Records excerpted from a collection
◆ ◆ ◆ ◆ ◆ ◆ ◆
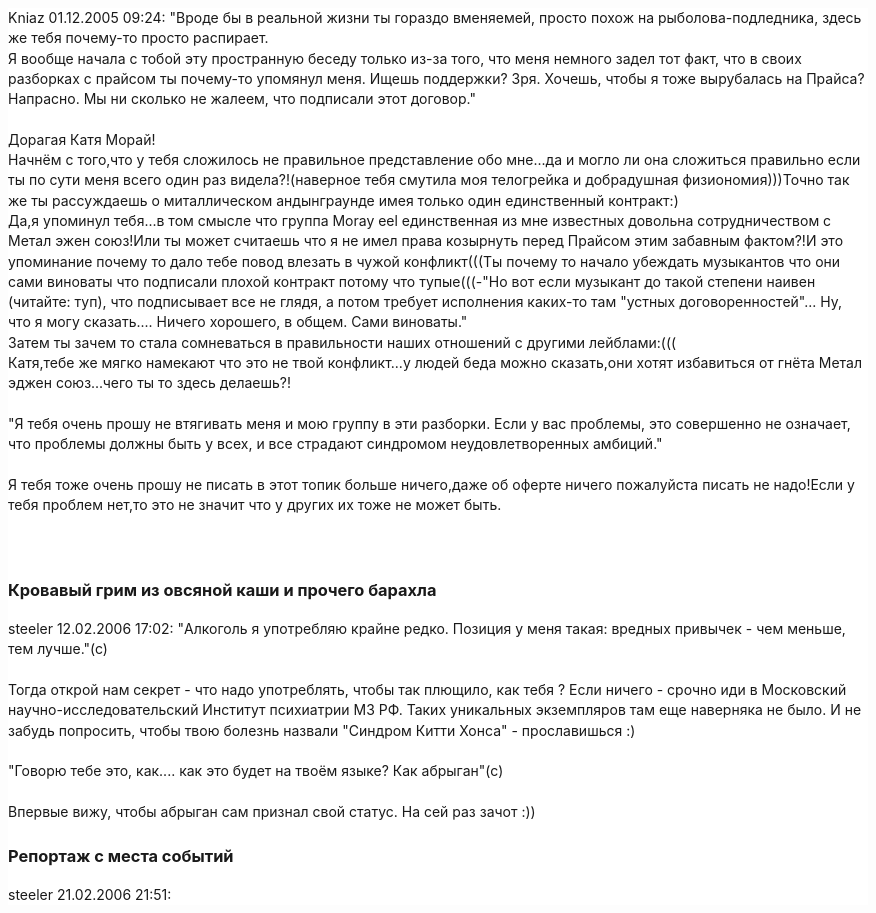 Kniaz 01.12.2005 09:24:
"Вроде бы в реальной жизни ты гораздо вменяемей, просто похож на рыболова-подледника, здесь же тебя почему-то просто распирает. <BR>Я вообще начала с тобой эту пространную беседу только из-за того, что меня немного задел тот факт, что в своих разборках с прайсом ты почему-то упомянул меня. Ищешь поддержки? Зря. Хочешь, чтобы я тоже вырубалась на Прайса? Напрасно. Мы ни сколько не жалеем, что подписали этот договор."<BR><BR>Дорагая Катя Морай!<BR>Начнём с того,что у тебя сложилось не правильное представление обо мне...да и могло ли она сложиться правильно если ты по сути меня всего один раз видела?!(наверное тебя смутила моя телогрейка и добрадушная физиономия)))Точно так же ты рассуждаешь о миталлическом андынграунде имея только один единственный контракт:)<BR>Да,я упоминул тебя...в том смысле что группа Moray eel единственная из мне известных довольна сотрудничеством с Метал эжен союз!Или ты может считаешь что я не имел права козырнуть перед Прайсом этим забавным фактом?!И это упоминание почему то дало тебе повод влезать в чужой конфликт(((Ты почему то начало убеждать музыкантов что они сами виноваты что подписали плохой контракт потому что тупые(((-"Но вот если музыкант до такой степени наивен (читайте: туп), что подписывает все не глядя, а потом требует исполнения каких-то там "устных договоренностей"... Ну, что я могу сказать.... Ничего хорошего, в общем. Сами виноваты."<BR>Затем ты зачем то стала сомневаться в правильности наших отношений с другими лейблами:(((<BR>Катя,тебе же мягко намекают что это не твой конфликт...у людей беда можно сказать,они хотят избавиться от гнёта Метал эджен союз...чего ты то здесь делаешь?!<BR><BR>"Я тебя очень прошу не втягивать меня и мою группу в эти разборки. Если у вас проблемы, это совершенно не означает, что проблемы должны быть у всех, и все страдают синдромом неудовлетворенных амбиций."<BR><BR>Я тебя тоже очень прошу не писать в этот топик больше ничего,даже об оферте ничего пожалуйста писать не надо!Если у тебя проблем нет,то это не значит что у других их тоже не может быть.<BR><BR><BR>

### Кровавый грим из овсяной каши и прочего барахла

steeler 12.02.2006 17:02:
"Алкоголь я употребляю крайне редко. Позиция у меня такая: вредных привычек - чем меньше, тем лучше."(с)<BR><BR>Тогда открой нам секрет - что надо употреблять, чтобы так плющило, как тебя ? Если ничего - срочно иди в Московский научно-исследовательский Институт психиатрии МЗ РФ. Таких уникальных экземпляров там еще наверняка не было. И не забудь попросить, чтобы твою болезнь назвали "Синдром Китти Хонса" - прославишься :)<BR><BR>"Говорю тебе это, как.... как это будет на твоём языке? Как абрыган"(с)<BR><BR>Впервые вижу, чтобы абрыган сам признал свой статус. На сей раз зачот :)) 

### Репортаж с места событий

steeler 21.02.2006 21:51:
◆ ◆ ◆ ◆ ◆ ◆ ◆
Report how many lines in the data above contain "steeler", without any other words.

2